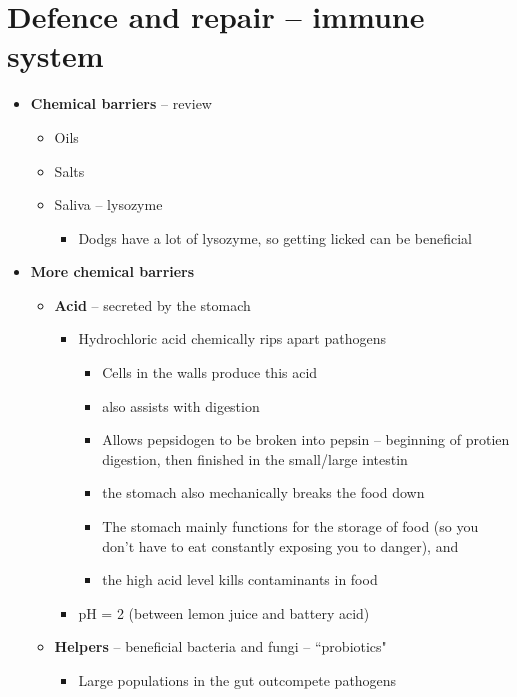 \documentclass{article}
\theoremstyle{definition}
\begin{document}
\section{Defence and repair -- immune system}
\begin{itemize}
	\item \textbf{Chemical barriers}  -- review
		\begin{itemize}
			\item Oils
			\item  Salts
			\item Saliva -- lysozyme
				\begin{itemize}
					\item Dodgs have a lot of lysozyme, so getting licked can be beneficial
				\end{itemize}
		\end{itemize}
	\item \textbf{More chemical barriers} 
		\begin{itemize}
			\item \textbf{Acid}  -- secreted by the stomach
				\begin{itemize}
					\item Hydrochloric acid chemically rips apart  pathogens
						\begin{itemize}
							\item Cells in the walls produce this acid
							\item also assists with digestion
							\item Allows pepsidogen to be broken into pepsin -- beginning of protien digestion, then finished in the small/large intestin
							\item the stomach also mechanically breaks the food down
							\item The stomach mainly functions for the storage of food (so you don't have to eat constantly exposing you to danger), and 
							\item the high acid level kills contaminants in food
						\end{itemize}
					\item pH = 2 (between lemon juice and battery acid)
				\end{itemize}
			\item \textbf{Helpers}  -- beneficial bacteria and fungi -- ``probiotics"
				\begin{itemize}
					\item Large populations in the gut outcompete pathogens
						\begin{itemize}

\end{itemize}
\end{itemize}
\end{itemize}
\end{itemize}
\end{document}
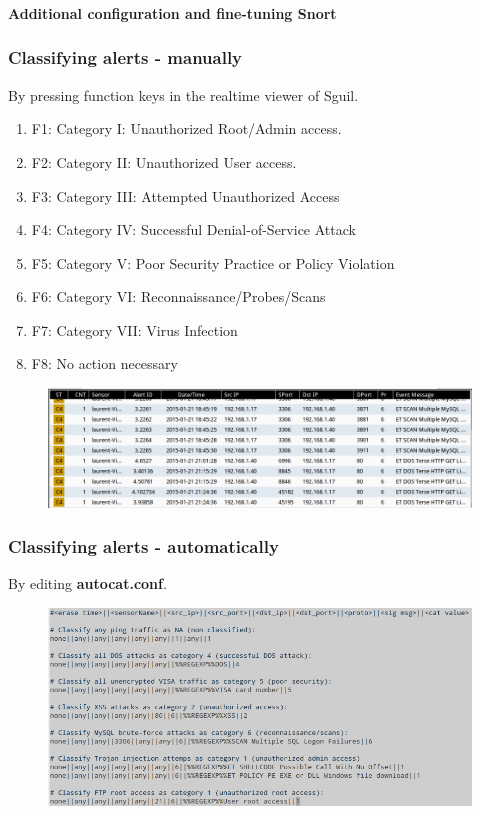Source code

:\documentclass{beamer}
\begin{document}
\begin{frame}
\frametitle{\insertsection}
\textbf{Additional configuration and fine-tuning Snort}
\end{frame}

\begin{frame}
\frametitle{Classifying alerts - manually}
By pressing function keys in the realtime viewer of Sguil.
\begin{enumerate}
\item F1: Category I: Unauthorized Root/Admin access.
\item F2: Category II: Unauthorized User access.
\item F3: Category III: Attempted Unauthorized Access
\item F4: Category IV: Successful Denial-of-Service Attack
\item F5: Category V: Poor Security Practice or Policy Violation
\item F6: Category VI: Reconnaissance/Probes/Scans
\item F7: Category VII: Virus Infection
\item F8: No action necessary
\end{enumerate}
\begin{figure}
   \includegraphics[width= 0.7\linewidth]{../images/VM_CAT_4.png}
\end{figure}
\end{frame}

\begin{frame}
\frametitle{Classifying alerts - automatically}
By editing \textbf{autocat.conf}.
\begin{figure}
   \includegraphics[width= 1\linewidth]{../images/VM_CAT_7.png}
\end{figure}
\end{frame}
\end{document}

* Task directions: If a line in the records contains the string "images", copy it out.

* Written solution:
   \includegraphics[width= 0.7\linewidth]{../images/VM_CAT_4.png}
   \includegraphics[width= 1\linewidth]{../images/VM_CAT_7.png}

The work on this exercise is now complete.